Clinical Study of Venetoclax Combined With Azacitidine as Bridging Therapy Prior to Hematopoietic Stem Cell Transplantation in Patients With Higher-Risk Myelodysplastic Syndromes

About this trial

Last updated 10 months ago

Study ID

2025-HS-061

Status

Recruiting

Type

Interventional

Phase

Phase 2

Placebo

Accepting

18+ Years

All Sexes

Trial Timing

Started a year ago

What is this trial about?

A Single-Arm, Prospective Clinical Study of Venetoclax Combined with Azacitidine Followed by Bridging Transplantation in Patients with High-Risk Myelodysplastic Neoplasms with Increased Blasts 2 (MDS-IB2)

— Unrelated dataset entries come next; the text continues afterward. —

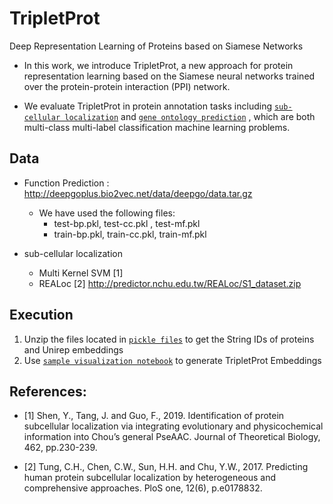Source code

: # TripletProt
Deep Representation Learning of Proteins based on Siamese Networks
+ In this work, we introduce TripletProt, a new approach for protein representation learning based on the Siamese neural networks trained over the protein-protein interaction (PPI) network. 

+ We evaluate TripletProt in protein annotation tasks including  [`sub-cellular localization`](/Applications/subcellular_location)  and  [`gene ontology prediction`](/Applications/Function) , which are both multi-class multi-label classification machine learning problems.

## Data
* Function Prediction : http://deepgoplus.bio2vec.net/data/deepgo/data.tar.gz

  * We have used the following files:
    * test-bp.pkl, test-cc.pkl , test-mf.pkl
    * train-bp.pkl, train-cc.pkl, train-mf.pkl

* sub-cellular localization

  * Multi Kernel SVM [1]
  * REALoc [2] http://predictor.nchu.edu.tw/REALoc/S1_dataset.zip


## Execution

1. Unzip the files located in [`pickle files`](/data/pickles) to get the String IDs of proteins and Unirep embeddings  
2. Use [`sample visualization notebook`]( /Applications/subcellular_location/TripletProt_vs_REALoc/t-SNE_Visualization.ipynb) to generate TripletProt Embeddings

## References:

  + [1] Shen, Y., Tang, J. and Guo, F., 2019. Identification of protein subcellular localization via integrating evolutionary and physicochemical information into Chou’s general PseAAC. Journal of Theoretical Biology, 462, pp.230-239.

  + [2] Tung, C.H., Chen, C.W., Sun, H.H. and Chu, Y.W., 2017. Predicting human protein subcellular localization by heterogeneous and comprehensive approaches. PloS one, 12(6), p.e0178832.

What are the participation requirements?

Inclusion Criteria

1. Newly diagnosed MDS confirmed by morphological and immunophenotypic analysis of bone marrow；

2. Age ≥18 years, any gender；

3. Bone marrow blasts ≥10%；

4. IPSS-R score >4.5；

5. ECOG performance status 0-2；

6. Scheduled for allogeneic hematopoietic stem cell transplantation (allo-HSCT)；

7. Adequate major organ function：

* Cardiac: LVEF ≥50%

* Hepatic: Bilirubin ≤1.5×ULN

* AST/ALT ≤2.5×ULN

* Renal: Creatinine clearance ≥60 mL/min；

8. Written informed consent provided by the patient or legally authorized representative.

Exclusion Criteria

1. Extramedullary disease involvement；

2. Hypersensitivity to any study drugs；

3. Clinically significant hepatic/renal dysfunction exceeding inclusion thresholds；

4. Severe cardiac disease, including congestive heart failure, myocardial infarction, and cardiac insufficiency;

5. Concurrent malignant tumors of other organs, which can be enrolled if previously cured;

6. Active tuberculosis or HIV infection;

7. Concomitant hematologic disorders;

8. Pregnancy or lactation;

9. Inability to comply with protocol requirements;

10. Concurrently participating in other clinical studies.